-- WORK ORDER --
Output the first line below and each one after it, exactly, up to and including the line holding "## Why saga useful ??". Pictures should not be copied.

-- DATA PROVIDED --
☆ ☆ ☆ ☆

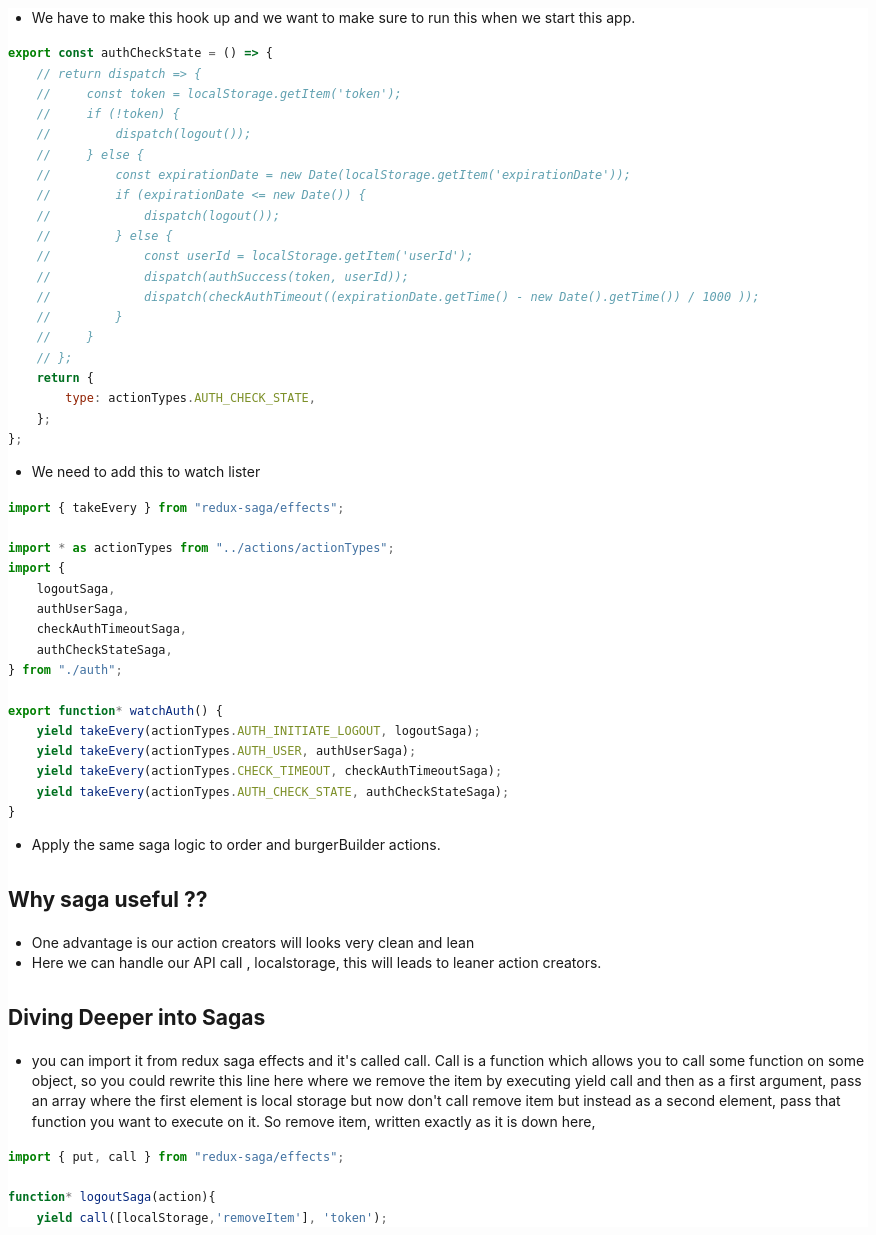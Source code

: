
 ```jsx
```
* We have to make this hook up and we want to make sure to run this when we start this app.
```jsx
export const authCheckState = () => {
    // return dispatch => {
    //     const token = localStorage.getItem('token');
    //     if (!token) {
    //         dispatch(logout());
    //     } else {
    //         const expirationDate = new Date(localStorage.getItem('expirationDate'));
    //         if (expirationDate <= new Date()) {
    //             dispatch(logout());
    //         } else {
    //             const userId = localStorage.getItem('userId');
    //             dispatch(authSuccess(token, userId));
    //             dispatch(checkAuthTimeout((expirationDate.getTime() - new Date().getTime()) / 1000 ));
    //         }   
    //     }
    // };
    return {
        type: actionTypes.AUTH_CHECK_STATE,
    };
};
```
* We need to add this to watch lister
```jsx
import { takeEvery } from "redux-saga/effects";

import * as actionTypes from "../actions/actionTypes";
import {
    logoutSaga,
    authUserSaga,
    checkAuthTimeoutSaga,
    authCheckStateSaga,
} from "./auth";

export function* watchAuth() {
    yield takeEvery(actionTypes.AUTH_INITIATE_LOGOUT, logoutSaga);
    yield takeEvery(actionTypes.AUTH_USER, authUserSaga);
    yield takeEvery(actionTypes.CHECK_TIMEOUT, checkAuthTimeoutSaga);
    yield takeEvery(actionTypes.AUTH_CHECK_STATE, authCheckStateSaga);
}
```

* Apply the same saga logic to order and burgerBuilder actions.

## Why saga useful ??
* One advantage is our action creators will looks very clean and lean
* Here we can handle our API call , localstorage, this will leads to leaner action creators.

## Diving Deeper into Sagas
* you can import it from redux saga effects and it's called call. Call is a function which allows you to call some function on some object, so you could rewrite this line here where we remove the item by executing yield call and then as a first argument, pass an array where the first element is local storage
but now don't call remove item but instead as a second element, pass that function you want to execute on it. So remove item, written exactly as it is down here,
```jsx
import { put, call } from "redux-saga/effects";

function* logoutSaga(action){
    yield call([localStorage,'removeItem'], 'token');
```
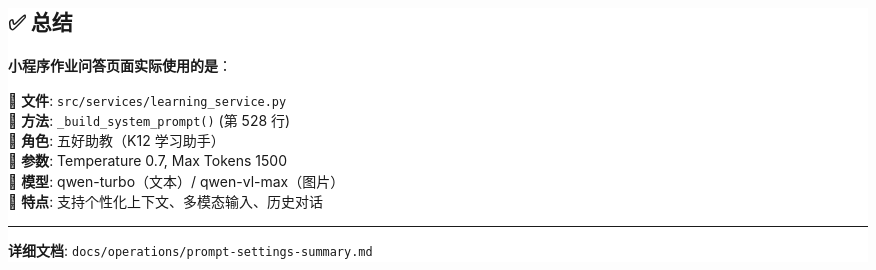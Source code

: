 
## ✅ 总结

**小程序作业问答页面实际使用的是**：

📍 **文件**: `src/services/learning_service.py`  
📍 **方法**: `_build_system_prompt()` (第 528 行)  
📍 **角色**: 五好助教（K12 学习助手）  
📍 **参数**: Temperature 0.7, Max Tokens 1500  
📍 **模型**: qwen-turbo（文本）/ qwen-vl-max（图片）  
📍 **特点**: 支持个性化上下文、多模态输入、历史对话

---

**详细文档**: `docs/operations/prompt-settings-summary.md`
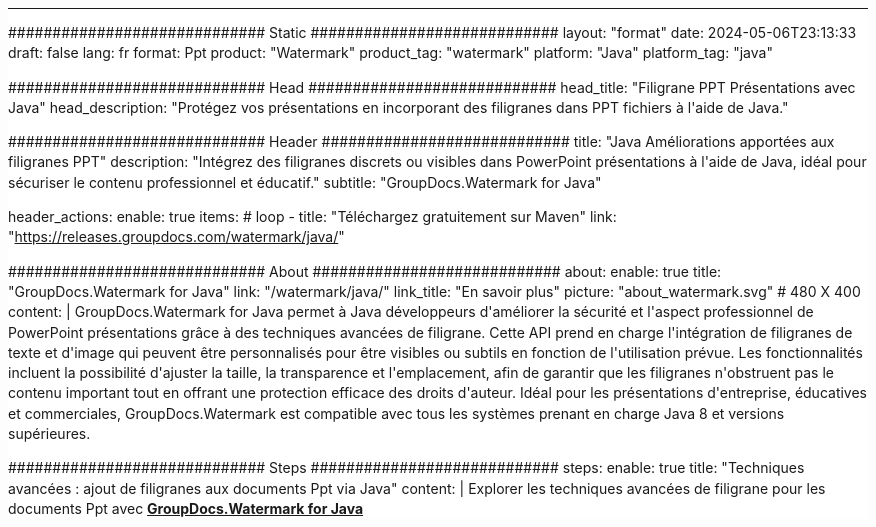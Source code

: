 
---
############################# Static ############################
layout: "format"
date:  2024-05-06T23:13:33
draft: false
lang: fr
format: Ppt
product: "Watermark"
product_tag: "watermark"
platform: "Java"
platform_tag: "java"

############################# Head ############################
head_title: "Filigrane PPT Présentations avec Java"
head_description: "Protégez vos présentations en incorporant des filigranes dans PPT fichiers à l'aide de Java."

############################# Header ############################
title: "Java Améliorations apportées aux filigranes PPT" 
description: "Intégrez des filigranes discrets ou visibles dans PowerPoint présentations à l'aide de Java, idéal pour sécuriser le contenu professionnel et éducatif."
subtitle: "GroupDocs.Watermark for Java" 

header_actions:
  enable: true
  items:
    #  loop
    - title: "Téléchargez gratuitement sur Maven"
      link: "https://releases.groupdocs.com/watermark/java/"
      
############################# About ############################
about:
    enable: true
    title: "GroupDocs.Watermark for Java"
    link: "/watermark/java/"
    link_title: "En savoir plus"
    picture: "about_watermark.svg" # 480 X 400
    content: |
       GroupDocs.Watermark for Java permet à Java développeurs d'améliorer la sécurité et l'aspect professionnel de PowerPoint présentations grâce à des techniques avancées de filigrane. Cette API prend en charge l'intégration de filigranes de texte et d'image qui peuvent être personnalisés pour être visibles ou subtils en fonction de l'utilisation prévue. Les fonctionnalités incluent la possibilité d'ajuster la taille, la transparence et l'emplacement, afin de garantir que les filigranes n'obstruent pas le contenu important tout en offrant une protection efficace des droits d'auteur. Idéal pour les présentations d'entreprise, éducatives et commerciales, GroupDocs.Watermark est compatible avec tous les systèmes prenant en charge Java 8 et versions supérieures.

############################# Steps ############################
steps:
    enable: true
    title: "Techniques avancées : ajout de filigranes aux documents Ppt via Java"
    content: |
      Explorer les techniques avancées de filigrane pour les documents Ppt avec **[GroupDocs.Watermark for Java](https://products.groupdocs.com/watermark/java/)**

☆ ☆ ☆ ☆

-- FINISHED EXERCISE --
Source code

:
 ```jsx
```
* We have to make this hook up and we want to make sure to run this when we start this app.
```jsx
export const authCheckState = () => {
    // return dispatch => {
    //     const token = localStorage.getItem('token');
    //     if (!token) {
    //         dispatch(logout());
    //     } else {
    //         const expirationDate = new Date(localStorage.getItem('expirationDate'));
    //         if (expirationDate <= new Date()) {
    //             dispatch(logout());
    //         } else {
    //             const userId = localStorage.getItem('userId');
    //             dispatch(authSuccess(token, userId));
    //             dispatch(checkAuthTimeout((expirationDate.getTime() - new Date().getTime()) / 1000 ));
    //         }   
    //     }
    // };
    return {
        type: actionTypes.AUTH_CHECK_STATE,
    };
};
```
* We need to add this to watch lister
```jsx
import { takeEvery } from "redux-saga/effects";

import * as actionTypes from "../actions/actionTypes";
import {
    logoutSaga,
    authUserSaga,
    checkAuthTimeoutSaga,
    authCheckStateSaga,
} from "./auth";

export function* watchAuth() {
    yield takeEvery(actionTypes.AUTH_INITIATE_LOGOUT, logoutSaga);
    yield takeEvery(actionTypes.AUTH_USER, authUserSaga);
    yield takeEvery(actionTypes.CHECK_TIMEOUT, checkAuthTimeoutSaga);
    yield takeEvery(actionTypes.AUTH_CHECK_STATE, authCheckStateSaga);
}
```

* Apply the same saga logic to order and burgerBuilder actions.

## Why saga useful ??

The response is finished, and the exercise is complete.